The front yard and the backyard were equal contenders to host these games of creative play. The front, with its crescent-shaped driveway -- which was perfect for writing songs and stories as I whipped around on my bicycle, bellowing them out into world, voicing the various characters, and shouting the plot lines with a grand episodic, AND THEN!
...And sometimes sneaking off the property to ride the wide loop around the neighborhood. I would pass by the many houses with their colonial fixings on green lawns on these humid Virginia evenings, would wonder at how they chose the flowers they put in their gardens, see them park their cars and families tumble out of the doors, would wonder at their elusive interior lives.
(Wondering is the absolute, preeminent verb of my childhood.)
Occasionally I would be invited indoors by the old women in the surrounding houses, who were always my favorite people. And they would whip up, spit out pithy life-instructions,
Say yes to everything. Don't get old like me with an old sack of regrets. Tell people you love them.
And they, in all their withering states, who would inch slowly across their homes, shuffle on canes into their kitchens...would say these things without a crack in their voices. Loud and young. Like birds who have been trapped in a net and are suddenly sent wildly free over the water.
And during these visits is when I learned of celophane-wrapped moon pies, and also of urns -- from the frail, sweet woman who shared a fence with us. And I told my mom about the walker she shoved around, and about her husband in the urn on the mantle...my mother listened, and when I was done she said,
It's important to be very, very kind to lonely people.
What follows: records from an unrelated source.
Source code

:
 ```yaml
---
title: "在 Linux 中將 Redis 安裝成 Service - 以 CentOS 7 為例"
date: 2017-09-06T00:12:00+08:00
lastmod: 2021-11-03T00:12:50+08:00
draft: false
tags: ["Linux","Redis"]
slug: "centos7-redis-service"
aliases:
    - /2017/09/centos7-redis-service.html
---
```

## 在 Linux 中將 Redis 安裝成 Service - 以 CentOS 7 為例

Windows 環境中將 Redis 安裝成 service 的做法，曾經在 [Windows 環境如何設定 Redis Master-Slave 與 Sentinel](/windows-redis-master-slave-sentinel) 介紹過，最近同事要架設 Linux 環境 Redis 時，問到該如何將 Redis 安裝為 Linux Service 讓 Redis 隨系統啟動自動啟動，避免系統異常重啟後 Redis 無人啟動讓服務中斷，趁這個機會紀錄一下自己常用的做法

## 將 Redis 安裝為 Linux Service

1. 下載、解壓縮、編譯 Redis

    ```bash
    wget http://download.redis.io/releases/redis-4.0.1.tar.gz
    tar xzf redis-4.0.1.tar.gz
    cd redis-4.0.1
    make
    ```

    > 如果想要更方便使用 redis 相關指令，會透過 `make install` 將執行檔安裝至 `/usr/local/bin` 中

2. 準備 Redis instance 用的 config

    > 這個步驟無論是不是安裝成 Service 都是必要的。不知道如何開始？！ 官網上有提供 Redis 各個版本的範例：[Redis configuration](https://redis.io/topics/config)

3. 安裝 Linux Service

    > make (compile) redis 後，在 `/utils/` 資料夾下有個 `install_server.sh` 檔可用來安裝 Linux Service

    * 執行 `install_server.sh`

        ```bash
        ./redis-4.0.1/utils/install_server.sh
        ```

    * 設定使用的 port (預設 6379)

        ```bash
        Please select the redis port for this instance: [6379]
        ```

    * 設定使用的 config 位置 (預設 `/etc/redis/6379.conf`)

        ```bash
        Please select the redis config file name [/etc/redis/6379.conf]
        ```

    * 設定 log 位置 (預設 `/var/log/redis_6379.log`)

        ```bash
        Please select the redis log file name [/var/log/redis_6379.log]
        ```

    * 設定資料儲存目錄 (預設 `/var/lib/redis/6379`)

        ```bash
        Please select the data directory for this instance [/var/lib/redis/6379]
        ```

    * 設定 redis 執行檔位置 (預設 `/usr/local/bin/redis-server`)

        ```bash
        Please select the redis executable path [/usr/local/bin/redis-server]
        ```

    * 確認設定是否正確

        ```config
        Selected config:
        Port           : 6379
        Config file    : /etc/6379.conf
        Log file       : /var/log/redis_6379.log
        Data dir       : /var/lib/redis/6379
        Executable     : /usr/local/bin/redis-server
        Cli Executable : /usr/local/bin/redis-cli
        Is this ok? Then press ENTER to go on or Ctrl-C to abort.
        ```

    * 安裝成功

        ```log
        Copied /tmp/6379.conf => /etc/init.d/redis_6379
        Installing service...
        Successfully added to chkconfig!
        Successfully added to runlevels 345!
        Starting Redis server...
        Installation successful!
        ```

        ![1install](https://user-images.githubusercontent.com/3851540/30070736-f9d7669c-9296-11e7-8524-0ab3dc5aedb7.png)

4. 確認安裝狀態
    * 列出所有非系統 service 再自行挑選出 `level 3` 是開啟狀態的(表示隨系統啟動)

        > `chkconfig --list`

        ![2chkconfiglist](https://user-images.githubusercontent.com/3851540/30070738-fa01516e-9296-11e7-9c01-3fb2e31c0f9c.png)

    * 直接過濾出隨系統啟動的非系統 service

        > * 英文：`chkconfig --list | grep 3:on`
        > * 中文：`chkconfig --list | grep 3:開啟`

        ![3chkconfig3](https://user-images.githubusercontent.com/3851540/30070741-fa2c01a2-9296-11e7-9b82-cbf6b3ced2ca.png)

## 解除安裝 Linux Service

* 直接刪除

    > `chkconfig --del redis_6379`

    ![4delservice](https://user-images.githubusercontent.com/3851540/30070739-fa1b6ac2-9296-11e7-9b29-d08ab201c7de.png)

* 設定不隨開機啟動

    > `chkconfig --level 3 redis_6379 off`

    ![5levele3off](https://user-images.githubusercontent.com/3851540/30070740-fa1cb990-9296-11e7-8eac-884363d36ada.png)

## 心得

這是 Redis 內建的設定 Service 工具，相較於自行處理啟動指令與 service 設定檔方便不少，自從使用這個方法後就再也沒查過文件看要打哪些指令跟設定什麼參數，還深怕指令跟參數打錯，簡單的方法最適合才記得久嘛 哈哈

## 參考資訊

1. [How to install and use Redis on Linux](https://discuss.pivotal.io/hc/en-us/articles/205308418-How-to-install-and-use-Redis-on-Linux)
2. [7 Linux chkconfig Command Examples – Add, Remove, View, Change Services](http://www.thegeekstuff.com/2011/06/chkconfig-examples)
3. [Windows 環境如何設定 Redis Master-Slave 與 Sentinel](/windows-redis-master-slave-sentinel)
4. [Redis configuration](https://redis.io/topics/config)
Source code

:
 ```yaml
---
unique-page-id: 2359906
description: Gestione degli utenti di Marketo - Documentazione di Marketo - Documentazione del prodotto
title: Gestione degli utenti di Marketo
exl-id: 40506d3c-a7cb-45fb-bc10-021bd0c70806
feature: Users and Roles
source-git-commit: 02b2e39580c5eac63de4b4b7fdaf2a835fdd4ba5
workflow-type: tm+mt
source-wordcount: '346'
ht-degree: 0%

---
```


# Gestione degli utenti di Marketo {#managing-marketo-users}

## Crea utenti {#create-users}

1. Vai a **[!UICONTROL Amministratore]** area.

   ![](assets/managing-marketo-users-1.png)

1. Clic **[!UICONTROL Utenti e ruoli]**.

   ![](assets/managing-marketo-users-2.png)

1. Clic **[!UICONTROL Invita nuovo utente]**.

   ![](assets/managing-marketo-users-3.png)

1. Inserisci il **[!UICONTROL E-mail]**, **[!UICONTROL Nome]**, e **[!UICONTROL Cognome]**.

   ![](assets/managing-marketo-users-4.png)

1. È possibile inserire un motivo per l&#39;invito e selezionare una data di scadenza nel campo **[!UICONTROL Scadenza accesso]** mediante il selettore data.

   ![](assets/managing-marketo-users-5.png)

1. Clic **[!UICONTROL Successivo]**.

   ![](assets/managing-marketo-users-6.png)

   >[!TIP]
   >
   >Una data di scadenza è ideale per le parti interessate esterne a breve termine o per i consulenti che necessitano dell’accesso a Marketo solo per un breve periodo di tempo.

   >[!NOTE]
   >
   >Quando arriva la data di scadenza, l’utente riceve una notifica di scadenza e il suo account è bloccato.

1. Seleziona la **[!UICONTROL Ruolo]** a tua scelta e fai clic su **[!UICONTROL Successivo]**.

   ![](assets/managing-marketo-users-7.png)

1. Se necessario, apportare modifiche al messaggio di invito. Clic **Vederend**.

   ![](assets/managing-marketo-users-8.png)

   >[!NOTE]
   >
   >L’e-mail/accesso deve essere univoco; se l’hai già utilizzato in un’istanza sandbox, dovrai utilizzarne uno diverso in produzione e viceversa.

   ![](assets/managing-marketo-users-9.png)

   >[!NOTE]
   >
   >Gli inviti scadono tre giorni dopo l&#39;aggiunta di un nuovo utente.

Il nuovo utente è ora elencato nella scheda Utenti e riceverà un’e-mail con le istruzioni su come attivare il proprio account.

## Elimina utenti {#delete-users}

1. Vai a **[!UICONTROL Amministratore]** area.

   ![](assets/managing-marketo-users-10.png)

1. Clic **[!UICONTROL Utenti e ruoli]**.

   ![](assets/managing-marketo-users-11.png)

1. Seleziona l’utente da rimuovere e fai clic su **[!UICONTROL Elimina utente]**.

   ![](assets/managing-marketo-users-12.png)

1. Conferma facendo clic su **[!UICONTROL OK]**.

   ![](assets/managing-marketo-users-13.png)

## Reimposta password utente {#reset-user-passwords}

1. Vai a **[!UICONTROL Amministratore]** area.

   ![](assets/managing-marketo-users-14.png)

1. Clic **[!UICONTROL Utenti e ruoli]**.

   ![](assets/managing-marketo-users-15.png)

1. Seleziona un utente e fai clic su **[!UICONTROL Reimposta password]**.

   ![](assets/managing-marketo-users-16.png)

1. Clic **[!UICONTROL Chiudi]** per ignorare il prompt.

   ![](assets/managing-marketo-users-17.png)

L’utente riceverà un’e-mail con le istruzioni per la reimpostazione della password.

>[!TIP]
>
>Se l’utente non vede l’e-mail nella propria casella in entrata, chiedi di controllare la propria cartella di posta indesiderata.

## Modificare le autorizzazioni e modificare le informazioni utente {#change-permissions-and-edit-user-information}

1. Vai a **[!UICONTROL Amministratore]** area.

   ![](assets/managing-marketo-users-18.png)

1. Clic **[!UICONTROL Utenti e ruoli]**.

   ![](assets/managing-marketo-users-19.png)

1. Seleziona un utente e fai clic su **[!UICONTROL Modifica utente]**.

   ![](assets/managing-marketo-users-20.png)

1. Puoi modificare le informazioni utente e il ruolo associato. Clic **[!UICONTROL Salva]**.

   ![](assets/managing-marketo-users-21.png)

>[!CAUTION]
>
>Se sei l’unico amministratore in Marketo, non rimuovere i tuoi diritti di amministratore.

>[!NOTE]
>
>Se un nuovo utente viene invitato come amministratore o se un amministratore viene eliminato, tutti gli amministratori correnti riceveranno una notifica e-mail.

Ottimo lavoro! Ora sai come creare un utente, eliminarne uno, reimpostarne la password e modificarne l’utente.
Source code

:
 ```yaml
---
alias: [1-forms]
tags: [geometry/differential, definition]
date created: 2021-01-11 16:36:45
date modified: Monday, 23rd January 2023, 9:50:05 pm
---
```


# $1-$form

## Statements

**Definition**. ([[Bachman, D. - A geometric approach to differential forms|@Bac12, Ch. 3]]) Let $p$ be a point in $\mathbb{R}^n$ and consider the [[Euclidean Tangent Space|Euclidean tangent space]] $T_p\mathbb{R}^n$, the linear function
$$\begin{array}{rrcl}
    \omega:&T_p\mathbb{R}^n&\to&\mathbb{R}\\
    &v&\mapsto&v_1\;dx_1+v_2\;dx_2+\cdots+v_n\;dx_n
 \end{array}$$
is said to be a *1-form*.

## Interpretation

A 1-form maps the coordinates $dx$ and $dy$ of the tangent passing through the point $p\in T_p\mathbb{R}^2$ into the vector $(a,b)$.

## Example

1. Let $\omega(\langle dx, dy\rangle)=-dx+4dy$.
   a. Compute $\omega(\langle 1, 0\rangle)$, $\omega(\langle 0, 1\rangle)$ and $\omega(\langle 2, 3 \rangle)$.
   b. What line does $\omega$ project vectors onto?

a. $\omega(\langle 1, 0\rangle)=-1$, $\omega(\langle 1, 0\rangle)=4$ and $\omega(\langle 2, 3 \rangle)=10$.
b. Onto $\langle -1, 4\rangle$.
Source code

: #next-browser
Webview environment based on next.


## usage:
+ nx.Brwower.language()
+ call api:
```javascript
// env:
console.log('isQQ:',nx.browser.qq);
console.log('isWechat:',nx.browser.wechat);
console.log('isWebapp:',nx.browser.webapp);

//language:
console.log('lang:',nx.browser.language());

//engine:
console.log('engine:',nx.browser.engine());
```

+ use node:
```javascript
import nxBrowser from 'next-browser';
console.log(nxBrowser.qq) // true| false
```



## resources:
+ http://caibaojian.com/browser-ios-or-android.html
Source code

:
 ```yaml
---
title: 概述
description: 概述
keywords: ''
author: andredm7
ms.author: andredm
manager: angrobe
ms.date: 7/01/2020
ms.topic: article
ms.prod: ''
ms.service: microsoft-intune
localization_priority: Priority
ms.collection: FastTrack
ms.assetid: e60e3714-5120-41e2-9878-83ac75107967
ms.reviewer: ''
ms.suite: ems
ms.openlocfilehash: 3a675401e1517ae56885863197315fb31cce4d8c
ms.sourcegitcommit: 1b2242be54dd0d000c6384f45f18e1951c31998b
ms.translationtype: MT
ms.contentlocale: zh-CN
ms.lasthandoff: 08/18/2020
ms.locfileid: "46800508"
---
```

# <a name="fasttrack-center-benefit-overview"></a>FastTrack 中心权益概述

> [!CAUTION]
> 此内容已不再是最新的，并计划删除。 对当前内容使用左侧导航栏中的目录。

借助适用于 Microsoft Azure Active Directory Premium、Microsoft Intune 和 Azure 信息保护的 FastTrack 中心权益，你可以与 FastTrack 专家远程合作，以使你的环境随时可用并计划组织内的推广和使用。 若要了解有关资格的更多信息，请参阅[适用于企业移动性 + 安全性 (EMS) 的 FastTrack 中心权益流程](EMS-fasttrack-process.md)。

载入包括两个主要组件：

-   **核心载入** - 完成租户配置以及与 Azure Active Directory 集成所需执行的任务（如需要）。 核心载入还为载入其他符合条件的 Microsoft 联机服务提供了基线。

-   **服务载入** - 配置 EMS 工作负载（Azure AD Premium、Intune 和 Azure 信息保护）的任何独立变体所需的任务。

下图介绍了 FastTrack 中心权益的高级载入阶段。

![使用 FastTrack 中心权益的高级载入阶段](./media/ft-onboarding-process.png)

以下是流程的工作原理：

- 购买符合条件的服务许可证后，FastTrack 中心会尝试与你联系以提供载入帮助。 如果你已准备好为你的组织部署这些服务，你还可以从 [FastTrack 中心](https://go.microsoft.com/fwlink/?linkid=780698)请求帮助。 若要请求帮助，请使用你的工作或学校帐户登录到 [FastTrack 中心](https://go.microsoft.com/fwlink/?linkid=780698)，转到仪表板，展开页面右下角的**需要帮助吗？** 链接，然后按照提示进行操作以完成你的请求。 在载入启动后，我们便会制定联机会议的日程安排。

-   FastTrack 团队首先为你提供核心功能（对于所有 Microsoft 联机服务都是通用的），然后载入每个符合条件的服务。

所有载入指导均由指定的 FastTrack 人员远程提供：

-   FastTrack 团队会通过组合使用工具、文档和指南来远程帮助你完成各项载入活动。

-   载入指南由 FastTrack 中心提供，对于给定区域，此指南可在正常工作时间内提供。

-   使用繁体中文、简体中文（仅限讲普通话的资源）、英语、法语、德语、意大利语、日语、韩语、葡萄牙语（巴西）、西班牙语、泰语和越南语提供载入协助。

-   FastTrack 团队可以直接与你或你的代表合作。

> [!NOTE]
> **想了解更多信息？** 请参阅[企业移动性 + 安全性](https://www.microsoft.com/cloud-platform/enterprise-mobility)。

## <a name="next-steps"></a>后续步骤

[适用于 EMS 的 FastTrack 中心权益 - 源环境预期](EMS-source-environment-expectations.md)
And thus began the lifelong confusion of trying to unfold, define the line between aloneness and loneliness. Which was an odd thing for a girl of seven or eight to try to pin down -- especially one who, in a house crowded with people, sought, and sought, and sought out aloneness.
The treehouse. The garage. The top of the cherry blossom tree. The attic. A wide, open seat on the bus. The wood at the edge of the neighborhood. The street rushing on beneath your bicycle. Your own odd and wonderful mind.
-- But, who, for all her love of solitude, for the fruits of it -- the stories conjured in happy, contemplative walks alone to the edge of the neighborhood (the universe) -- never felt quite lonely.
Aloneness is a bewildering thing to sort out for those who don't seek it. They are the ones who approach us at the outskirts of parties, where we huddle in tiny clusters of two, and say,
Come over here. You look so lonely.
But, you love people. This is not the culprit. Oddly, it's your being so far to the loving-people end of the spectrum that you start to lose yourself. Too long in the company of others, you start to feel yourself dissipate into the noise, and aloneness reminds you that you are. Because, for a certain circle of us, the most assured way to know you are is to see the keys click out the words, to move the bookmark further along, to flip through the photographs, to see yourself in a way that's surpassed the untenable.
But ah, this hunt, for solitude. It once caused me to be locked in the coat closet at the bottom of the stairs -- trying to flee from five brothers who were trying to snatch a poem I'd written. I remember sobbing in the dark closet -- no light bulb string to pull in this one -- while my mother pulled at the sticky door, the heavy weight of it bellowing against the door frame, seesawing back and forth until I was freed. And my oldest brother sat on the stairs, waiting, silently, for me to emerge so he could say,
Hey, don't lump me in with the rest of them. I just want to read it.
And this taught me just one of the many lessons I've learned about the difference between loneliness and aloneness. You hear that yearning in your brother's words, too, so unlike the others in your family, you think. It is not to need it always, but to need it when you do. Because you have poems in there. And you want to find them...
You think: maybe loneliness is the fear that once you're trapped in the closet, you'll be stuck there forever. But aloneness is taking the risk of peeking in -- desperate to know what's inside -- and hoping that someone will be waiting on the stairs when you emerge.
And maybe he'll want to read your poems.
And that's what it's always been for you, dear and familiar one. It is as much in the hiding away as it is in the stepping back out, the emergence.
It is in finding that this thing, which was once scribbled messily onto your heart -- a bird trapped in a net -- now wavers, wings wide, on the tip of your tongue...and ready to be sent wildly free over the water.